Giocare come Dio comanda: un Bearzot senza tempo

Era un figlioccio di Nereo Rocco anche lui. E non si tratta di una frase fatta, perché a dichiararlo fu Enzo Bearzot stesso, quasi a certificare una linea di continuità tra il mister triestino e l’allievo friulano.

Fu il Paròn, alla sua maniera schietta ed in vernacolo giuliano, a convincere l’uomo con la pipa a diventare allenatore. Occhio lungimirante, evidentemente Rocco aveva intuito la propensione del Vecio a stimolare la comunione d’intenti.

Differenti, certamente. Meno comunicativo Bearzot, ma non meno convinto che i successi di una squadra passassero dalla costruzione di un gruppo solido.

Forse per quello, esattamente come con Rocco, è molto difficile trovare qualcuno che parli male del Vecio. Adesso, per lo meno.

Sì perché, come è noto, prima della partenza per il Mondiale di Spagna ’82 e dopo le prime partite in terra iberica, il ct era l’obiettivo della stampa, che a sua volta aizzava i tifosi. Ed Enzo qualche volta ridava indietro, ma più spesso subiva, cristianamente, lui che era dichiaratamente cattolico.

Giocare come Dio comanda, libro di Gabriele Moccetti, è in questo senso una fedele ricostruzione di Bearzot attraverso i racconti di chi lo ha conosciuto. Per certi versi l’ideale completamento di Il Romanzo del Vecio di Gigi Garanzini.

Perché completamento? Perché Enzo, parlando di sé stesso, da buon friulano assume un tono sobrio e onesto. Non eccede in autoelogi, così come neanche si nasconde nella falsa modestia.
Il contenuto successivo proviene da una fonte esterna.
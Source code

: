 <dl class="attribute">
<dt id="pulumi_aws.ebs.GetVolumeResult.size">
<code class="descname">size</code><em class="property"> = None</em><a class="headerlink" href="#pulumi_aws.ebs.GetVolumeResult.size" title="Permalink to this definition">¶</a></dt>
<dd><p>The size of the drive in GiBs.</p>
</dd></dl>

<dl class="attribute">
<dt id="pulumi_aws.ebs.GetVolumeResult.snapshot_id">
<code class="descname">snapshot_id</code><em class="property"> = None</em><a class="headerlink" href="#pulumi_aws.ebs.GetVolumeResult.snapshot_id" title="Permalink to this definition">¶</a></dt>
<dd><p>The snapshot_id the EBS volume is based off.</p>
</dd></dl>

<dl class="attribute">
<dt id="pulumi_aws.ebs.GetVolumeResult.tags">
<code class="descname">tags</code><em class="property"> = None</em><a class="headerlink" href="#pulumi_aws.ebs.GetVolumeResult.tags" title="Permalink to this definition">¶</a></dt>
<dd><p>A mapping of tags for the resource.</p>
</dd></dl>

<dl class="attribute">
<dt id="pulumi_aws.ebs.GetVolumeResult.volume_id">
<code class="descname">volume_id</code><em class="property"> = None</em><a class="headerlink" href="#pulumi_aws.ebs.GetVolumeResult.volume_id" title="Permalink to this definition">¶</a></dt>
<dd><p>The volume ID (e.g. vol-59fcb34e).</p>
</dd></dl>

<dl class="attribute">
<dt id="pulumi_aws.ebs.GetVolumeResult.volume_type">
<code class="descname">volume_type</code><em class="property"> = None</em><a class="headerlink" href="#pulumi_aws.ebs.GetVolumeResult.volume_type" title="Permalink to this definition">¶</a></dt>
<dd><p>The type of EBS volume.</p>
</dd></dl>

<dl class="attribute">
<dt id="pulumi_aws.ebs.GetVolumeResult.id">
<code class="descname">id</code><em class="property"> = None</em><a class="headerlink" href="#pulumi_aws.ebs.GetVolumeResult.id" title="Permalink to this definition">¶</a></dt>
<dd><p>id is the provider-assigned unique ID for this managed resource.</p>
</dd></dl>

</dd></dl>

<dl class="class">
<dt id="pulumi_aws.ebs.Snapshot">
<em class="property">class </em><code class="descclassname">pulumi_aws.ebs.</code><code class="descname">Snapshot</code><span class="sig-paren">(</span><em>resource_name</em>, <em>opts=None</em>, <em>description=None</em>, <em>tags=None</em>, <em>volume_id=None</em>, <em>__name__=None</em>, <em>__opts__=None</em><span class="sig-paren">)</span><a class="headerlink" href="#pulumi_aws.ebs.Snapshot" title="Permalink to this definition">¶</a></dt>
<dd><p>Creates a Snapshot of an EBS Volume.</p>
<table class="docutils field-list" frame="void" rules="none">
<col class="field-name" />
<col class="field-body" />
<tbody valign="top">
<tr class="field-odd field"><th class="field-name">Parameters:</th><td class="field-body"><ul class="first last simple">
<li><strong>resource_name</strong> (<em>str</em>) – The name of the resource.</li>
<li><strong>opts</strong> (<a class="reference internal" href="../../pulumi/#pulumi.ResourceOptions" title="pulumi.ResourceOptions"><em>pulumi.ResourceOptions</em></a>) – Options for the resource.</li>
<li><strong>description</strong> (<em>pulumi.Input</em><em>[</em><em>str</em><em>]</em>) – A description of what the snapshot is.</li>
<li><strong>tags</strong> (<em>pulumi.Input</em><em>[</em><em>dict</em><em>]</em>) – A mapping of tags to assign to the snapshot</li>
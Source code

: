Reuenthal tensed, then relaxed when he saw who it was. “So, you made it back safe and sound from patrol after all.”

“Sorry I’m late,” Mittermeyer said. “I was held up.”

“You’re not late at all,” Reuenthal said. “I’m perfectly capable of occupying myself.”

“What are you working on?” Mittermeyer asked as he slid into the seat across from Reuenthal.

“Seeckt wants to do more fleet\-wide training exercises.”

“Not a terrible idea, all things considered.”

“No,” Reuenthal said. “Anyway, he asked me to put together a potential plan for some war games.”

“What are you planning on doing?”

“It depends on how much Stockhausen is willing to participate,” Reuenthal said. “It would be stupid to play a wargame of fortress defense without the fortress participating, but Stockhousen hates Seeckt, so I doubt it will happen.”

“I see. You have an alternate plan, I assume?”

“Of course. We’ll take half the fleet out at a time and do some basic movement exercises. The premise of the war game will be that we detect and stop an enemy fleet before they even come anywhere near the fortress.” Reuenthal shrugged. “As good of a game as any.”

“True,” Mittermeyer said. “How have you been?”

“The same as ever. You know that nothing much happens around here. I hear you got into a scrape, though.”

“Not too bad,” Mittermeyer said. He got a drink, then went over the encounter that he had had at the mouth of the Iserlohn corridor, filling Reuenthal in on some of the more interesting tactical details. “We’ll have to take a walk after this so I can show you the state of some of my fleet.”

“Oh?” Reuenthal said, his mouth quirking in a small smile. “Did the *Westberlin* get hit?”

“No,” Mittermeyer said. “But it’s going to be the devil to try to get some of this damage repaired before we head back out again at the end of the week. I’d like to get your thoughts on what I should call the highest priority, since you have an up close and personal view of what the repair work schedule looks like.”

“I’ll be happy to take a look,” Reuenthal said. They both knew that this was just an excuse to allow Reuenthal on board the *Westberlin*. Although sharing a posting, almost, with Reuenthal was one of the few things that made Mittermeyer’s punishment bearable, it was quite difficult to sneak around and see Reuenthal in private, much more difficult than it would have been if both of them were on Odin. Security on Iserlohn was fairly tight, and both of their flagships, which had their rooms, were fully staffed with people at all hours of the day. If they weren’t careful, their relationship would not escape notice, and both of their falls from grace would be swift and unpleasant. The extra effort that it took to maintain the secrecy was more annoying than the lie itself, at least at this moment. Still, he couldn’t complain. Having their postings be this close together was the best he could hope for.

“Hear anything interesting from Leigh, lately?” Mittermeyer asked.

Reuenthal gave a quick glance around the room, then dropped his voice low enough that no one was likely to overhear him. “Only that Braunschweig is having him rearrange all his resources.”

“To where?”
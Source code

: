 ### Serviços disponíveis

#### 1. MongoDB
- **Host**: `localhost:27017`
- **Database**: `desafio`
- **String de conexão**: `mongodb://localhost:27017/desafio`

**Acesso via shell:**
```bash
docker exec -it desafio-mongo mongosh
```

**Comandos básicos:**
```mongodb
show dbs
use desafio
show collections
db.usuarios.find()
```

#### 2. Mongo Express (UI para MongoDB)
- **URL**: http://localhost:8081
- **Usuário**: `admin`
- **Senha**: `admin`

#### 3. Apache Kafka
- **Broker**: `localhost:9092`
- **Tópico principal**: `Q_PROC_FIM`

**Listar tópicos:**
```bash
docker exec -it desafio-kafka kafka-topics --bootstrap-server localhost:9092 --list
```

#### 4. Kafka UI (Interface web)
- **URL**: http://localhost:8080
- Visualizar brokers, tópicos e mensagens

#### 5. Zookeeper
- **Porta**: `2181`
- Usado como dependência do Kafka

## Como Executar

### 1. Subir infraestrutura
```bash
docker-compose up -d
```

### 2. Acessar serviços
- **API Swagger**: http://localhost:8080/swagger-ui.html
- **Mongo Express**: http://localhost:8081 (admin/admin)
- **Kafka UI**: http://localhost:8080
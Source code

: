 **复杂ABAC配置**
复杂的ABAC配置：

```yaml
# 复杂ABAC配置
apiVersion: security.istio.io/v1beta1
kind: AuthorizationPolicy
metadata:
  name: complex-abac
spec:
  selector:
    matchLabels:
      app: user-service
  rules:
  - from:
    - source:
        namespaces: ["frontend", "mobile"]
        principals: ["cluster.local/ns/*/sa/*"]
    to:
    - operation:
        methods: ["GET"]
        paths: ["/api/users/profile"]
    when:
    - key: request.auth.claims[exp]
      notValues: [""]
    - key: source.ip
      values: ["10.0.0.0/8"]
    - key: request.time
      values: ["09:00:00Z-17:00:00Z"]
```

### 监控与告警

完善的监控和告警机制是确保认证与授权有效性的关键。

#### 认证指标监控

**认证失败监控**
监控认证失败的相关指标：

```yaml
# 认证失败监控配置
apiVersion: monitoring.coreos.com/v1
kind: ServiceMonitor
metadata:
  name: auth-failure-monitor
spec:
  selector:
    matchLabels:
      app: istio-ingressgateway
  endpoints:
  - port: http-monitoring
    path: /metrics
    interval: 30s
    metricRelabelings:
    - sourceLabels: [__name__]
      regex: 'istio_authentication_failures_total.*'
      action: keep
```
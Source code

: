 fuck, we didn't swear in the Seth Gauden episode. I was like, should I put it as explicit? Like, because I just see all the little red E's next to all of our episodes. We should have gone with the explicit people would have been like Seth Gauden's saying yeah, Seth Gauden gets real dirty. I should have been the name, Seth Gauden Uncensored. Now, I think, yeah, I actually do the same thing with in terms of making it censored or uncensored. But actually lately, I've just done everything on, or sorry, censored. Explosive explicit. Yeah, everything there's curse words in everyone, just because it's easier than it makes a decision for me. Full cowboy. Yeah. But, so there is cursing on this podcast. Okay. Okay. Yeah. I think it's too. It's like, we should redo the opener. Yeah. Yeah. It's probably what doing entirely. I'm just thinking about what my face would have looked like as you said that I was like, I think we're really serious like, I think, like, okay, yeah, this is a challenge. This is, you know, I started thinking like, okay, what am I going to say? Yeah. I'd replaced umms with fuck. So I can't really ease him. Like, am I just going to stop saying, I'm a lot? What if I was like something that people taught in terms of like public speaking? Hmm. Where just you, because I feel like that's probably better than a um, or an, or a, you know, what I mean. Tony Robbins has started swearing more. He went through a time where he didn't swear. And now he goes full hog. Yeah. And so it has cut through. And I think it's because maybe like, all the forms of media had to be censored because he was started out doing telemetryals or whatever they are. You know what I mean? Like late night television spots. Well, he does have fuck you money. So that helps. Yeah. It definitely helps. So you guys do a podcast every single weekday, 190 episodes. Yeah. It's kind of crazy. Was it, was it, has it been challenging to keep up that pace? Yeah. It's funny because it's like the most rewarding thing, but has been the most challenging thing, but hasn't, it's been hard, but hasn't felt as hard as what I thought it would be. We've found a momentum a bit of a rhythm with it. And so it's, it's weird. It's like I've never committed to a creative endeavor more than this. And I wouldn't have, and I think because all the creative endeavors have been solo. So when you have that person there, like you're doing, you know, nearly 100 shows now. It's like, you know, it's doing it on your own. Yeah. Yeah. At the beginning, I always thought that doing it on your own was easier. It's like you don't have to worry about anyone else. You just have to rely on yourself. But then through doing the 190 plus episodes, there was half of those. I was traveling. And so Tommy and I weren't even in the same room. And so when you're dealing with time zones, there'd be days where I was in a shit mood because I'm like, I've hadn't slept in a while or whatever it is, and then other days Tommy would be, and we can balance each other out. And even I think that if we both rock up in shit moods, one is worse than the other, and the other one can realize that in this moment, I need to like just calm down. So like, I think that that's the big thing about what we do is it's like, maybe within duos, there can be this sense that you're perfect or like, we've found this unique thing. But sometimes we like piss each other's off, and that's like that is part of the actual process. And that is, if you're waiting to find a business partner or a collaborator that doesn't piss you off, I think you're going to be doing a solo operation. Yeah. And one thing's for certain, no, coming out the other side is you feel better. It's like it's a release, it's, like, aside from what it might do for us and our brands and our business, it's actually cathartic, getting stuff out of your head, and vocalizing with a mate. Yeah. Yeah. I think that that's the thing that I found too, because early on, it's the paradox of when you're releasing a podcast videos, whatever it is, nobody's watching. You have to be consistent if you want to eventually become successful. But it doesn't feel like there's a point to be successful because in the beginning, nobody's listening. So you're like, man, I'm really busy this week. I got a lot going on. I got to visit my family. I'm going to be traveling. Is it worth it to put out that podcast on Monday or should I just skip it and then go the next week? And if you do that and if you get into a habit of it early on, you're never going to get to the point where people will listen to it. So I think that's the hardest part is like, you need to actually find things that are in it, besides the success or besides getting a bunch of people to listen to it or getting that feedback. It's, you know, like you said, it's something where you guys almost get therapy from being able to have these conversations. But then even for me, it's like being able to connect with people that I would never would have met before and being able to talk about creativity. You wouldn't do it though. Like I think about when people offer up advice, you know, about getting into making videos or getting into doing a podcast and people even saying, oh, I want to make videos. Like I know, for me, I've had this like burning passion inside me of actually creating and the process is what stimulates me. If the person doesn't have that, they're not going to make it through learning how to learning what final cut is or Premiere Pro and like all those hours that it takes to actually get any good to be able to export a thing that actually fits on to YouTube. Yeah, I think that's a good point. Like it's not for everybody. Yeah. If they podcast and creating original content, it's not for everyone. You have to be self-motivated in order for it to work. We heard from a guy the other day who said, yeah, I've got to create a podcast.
Tuttavia un libro come Giocare come Dio comanda era necessario per avere una prospettiva esterna e non interna. Ovvero il solo modo per misurare l’impatto di Bearzot sull’ambiente circostante.

Ecco dunque che risultano alquanto interessanti le testimonianze di Dino Zoff, Beppe Bergomi e il già menzionato Gigi Garanzini. Anche se il Vecio non era solo lavoro.

Altrettanto ricche di valore sono infatti i ricordi di lui nel privato. La figlia Cinzia, i nipoti Rodolfo, Livia e Giulia, l’amico Armando integrano il ct pubblico con l’Enzo domestico.

Ne esce fuori un uomo del suo tempo, severo e fermo sui principi ma giusto nei giudizi. Innamorato dei classici che rimpiangeva di non aver potuto studiare.

Un uomo dalle molteplici passioni extra-sportive, anche. E furono sicuramente queste che gli permisero un’uscita serena dal mondo del calcio dopo che quest’ultimo lo accompagnò alla porta.

Bearzot dunque come un diamante, prismatico e duro. Una figura mitologica, ma che forse è stata messa sul piedistallo perché lì non deva troppo fastidio.

Ma le guide come il Vecio hanno qualcosa da insegnare in qualsiasi tempo a chiunque voglia abbeverarsi alla loro fonte. Sarebbe quindi il caso di dare una spolveratina al monumento dell’uomo con la pipa, per vedere come può ancora trasmettere valori senza tempo.